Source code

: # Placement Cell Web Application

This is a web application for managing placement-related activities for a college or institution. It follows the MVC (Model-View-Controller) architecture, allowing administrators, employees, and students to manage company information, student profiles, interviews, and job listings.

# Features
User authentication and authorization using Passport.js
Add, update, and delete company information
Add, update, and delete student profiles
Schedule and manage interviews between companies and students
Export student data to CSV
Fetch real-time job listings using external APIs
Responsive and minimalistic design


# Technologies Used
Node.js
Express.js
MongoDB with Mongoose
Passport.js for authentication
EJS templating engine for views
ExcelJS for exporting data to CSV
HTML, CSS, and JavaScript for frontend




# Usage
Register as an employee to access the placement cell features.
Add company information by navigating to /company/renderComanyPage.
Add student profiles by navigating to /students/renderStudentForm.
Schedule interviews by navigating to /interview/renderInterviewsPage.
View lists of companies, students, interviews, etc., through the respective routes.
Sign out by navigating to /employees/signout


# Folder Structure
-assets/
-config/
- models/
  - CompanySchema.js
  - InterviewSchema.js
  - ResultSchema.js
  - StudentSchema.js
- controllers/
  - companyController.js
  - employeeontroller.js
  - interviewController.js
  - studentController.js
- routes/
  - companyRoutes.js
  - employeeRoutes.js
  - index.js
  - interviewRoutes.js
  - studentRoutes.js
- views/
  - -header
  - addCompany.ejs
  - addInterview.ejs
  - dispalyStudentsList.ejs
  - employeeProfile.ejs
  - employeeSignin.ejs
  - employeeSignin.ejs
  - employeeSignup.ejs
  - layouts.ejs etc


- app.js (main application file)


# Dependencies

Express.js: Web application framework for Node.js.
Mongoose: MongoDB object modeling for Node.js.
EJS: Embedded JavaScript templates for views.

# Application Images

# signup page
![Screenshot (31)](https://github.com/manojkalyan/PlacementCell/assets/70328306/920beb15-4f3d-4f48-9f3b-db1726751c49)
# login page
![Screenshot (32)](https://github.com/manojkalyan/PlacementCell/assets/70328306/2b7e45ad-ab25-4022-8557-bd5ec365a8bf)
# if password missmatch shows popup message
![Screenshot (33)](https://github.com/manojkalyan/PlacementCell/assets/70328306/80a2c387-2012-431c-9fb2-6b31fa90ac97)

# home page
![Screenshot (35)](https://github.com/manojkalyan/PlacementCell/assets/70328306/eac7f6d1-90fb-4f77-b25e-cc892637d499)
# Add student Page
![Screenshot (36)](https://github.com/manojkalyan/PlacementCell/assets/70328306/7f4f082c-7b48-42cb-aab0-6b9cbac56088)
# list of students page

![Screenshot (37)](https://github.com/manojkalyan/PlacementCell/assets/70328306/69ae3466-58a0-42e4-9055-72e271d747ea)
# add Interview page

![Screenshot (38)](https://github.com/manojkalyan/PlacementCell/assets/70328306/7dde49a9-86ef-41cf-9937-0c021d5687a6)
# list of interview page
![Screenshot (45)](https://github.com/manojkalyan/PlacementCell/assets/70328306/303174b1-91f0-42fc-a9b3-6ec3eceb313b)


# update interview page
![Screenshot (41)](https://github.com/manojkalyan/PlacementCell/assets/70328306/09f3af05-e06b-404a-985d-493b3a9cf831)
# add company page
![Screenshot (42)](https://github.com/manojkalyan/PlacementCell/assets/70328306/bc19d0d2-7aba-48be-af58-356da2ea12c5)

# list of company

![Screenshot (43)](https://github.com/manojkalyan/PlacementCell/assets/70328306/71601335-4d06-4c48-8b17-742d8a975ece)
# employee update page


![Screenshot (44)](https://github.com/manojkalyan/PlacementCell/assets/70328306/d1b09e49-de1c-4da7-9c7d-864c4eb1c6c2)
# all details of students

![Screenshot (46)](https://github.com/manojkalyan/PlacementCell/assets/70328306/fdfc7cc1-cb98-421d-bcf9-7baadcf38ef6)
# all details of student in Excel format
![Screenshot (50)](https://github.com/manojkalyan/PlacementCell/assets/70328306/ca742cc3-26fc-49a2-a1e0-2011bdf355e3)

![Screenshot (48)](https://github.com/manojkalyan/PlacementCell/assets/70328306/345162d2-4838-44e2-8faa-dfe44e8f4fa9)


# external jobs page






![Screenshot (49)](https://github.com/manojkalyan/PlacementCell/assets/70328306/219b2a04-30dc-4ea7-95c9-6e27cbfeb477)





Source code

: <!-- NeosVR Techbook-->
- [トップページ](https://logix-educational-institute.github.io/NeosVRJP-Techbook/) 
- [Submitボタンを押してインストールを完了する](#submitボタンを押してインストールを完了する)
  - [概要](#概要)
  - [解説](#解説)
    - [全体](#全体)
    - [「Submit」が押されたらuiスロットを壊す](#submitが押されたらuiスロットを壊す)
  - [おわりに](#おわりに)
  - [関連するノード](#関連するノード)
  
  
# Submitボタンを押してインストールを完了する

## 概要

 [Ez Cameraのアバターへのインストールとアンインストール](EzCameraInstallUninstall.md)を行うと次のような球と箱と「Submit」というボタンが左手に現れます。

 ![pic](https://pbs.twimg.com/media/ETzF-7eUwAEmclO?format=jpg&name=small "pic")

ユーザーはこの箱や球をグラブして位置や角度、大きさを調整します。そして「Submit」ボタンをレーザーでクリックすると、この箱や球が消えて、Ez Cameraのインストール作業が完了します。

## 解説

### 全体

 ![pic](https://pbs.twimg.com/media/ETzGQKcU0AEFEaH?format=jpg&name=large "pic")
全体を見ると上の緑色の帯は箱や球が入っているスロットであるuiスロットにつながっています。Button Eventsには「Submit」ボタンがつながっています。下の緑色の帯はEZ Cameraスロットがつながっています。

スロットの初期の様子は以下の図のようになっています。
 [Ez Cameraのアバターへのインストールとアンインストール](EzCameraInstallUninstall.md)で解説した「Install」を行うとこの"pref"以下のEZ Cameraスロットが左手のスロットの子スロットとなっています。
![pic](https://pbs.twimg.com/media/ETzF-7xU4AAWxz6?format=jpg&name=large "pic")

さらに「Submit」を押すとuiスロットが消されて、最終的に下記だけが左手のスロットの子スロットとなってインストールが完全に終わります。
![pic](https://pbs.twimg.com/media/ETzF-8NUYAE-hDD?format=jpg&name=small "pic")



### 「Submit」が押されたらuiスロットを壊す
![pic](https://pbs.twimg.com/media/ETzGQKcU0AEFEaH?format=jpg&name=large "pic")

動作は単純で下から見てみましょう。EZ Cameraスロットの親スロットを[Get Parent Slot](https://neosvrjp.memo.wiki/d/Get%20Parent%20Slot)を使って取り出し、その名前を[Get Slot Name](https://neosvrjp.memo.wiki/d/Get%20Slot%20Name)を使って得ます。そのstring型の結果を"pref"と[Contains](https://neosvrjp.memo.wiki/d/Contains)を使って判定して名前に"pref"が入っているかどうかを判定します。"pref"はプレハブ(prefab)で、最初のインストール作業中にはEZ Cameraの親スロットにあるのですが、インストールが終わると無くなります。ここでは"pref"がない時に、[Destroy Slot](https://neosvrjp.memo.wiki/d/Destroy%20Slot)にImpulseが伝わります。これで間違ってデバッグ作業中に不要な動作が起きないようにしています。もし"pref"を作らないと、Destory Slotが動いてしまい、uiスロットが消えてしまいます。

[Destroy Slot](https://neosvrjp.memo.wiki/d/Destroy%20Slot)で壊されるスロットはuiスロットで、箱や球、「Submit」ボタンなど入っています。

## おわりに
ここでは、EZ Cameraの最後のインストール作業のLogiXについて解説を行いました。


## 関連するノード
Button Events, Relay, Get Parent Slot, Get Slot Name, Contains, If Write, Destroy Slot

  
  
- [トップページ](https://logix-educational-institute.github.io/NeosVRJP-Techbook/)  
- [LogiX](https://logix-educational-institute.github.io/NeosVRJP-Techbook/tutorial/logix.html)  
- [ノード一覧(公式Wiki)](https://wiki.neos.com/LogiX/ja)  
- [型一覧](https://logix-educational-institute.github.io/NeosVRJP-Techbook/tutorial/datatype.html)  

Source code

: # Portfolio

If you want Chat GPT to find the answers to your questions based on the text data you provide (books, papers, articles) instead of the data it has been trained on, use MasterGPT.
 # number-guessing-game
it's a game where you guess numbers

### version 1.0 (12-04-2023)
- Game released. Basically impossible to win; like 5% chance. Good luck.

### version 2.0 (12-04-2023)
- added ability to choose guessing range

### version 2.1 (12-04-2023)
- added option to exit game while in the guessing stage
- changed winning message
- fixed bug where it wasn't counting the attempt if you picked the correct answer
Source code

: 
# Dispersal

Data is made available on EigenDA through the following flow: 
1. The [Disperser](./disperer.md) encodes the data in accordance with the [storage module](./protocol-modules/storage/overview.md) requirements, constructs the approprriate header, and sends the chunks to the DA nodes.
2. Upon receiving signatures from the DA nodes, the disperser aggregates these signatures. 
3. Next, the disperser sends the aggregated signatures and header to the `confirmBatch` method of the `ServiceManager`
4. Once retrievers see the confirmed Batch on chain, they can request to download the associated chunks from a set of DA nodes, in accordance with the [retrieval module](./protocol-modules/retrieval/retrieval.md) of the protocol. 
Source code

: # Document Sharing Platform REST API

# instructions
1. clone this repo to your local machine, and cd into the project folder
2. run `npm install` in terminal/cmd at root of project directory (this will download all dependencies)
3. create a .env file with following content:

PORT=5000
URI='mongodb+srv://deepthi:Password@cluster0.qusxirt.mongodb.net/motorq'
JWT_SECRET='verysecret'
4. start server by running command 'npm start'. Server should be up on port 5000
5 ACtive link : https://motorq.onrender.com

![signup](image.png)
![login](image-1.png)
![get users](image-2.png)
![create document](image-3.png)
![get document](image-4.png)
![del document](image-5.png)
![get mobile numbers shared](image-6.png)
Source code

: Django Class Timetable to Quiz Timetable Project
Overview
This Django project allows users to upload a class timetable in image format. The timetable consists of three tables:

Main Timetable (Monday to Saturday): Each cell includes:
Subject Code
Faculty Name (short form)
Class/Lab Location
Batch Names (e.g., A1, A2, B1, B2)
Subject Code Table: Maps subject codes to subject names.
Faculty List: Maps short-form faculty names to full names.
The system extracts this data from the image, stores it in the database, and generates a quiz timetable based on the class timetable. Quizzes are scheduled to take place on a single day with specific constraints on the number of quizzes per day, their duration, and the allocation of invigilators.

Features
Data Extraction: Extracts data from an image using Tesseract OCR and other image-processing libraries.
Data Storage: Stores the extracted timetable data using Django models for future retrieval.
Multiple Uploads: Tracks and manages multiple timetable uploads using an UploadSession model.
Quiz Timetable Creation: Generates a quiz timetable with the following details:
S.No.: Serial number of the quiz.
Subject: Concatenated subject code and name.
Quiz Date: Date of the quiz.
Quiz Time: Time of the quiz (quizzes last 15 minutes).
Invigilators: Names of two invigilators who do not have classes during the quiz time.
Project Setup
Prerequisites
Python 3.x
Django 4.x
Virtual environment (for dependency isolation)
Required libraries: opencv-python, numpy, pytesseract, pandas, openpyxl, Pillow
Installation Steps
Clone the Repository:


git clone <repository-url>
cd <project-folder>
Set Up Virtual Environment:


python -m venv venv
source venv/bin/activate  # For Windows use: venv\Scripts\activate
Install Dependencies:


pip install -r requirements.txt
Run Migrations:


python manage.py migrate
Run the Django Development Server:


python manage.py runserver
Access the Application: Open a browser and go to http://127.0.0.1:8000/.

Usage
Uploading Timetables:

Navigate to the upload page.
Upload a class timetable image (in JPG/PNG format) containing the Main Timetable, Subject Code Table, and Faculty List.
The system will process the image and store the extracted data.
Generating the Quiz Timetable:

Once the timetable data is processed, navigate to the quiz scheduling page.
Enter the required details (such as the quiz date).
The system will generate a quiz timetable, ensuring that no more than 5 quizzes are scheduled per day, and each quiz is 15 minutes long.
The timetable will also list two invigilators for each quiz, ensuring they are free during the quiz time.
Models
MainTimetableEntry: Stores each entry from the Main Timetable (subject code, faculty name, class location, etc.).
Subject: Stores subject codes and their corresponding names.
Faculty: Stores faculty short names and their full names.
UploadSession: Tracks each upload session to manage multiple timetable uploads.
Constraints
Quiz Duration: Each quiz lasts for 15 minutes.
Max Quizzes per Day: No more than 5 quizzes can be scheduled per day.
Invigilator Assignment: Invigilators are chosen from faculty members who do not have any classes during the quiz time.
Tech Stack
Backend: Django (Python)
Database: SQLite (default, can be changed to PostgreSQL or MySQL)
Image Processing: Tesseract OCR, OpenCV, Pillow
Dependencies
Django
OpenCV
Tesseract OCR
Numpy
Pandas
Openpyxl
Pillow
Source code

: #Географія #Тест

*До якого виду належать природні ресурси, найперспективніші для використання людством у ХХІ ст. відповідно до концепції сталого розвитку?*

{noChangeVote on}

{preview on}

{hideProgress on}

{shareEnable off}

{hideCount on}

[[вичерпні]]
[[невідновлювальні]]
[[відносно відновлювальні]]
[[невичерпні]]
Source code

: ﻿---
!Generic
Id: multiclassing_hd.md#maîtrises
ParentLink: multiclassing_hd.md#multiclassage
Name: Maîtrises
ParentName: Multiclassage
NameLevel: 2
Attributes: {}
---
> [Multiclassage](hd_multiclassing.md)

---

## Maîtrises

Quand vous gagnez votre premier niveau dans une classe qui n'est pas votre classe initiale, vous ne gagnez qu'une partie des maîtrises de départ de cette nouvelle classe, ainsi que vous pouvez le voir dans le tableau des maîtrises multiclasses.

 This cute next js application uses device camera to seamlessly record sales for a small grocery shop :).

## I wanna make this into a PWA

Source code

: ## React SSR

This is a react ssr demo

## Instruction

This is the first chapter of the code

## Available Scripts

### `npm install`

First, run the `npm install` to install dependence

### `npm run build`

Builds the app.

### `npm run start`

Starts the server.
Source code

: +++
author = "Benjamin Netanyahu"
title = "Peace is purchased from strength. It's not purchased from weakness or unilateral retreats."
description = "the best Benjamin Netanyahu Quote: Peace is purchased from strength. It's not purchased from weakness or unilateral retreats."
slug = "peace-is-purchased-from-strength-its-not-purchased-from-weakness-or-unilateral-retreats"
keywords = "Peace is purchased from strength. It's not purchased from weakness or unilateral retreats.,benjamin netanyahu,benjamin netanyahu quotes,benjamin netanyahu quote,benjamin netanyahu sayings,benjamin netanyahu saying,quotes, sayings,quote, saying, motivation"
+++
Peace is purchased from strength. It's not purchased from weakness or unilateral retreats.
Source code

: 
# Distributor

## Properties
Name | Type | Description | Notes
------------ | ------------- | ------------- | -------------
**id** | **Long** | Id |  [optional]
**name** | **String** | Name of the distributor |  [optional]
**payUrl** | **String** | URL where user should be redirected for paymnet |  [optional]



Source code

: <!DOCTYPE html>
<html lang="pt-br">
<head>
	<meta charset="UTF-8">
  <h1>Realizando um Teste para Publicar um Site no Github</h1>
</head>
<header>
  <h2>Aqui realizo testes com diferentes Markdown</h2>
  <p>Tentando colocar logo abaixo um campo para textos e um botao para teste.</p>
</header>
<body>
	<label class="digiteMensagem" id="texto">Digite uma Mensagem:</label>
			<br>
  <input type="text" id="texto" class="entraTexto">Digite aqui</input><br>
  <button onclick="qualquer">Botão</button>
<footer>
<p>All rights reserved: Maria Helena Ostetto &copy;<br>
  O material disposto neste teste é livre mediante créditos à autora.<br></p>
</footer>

##########

Assigned task
Within the material above, output exactly the lines from the one with "HTML, CSS, and JavaScript for frontend" through the one with "Schedule interviews by", end lines included, and nothing besides.

Solution
HTML, CSS, and JavaScript for frontend




# Usage
Register as an employee to access the placement cell features.
Add company information by navigating to /company/renderComanyPage.
Add student profiles by navigating to /students/renderStudentForm.
Schedule interviews by navigating to /interview/renderInterviewsPage.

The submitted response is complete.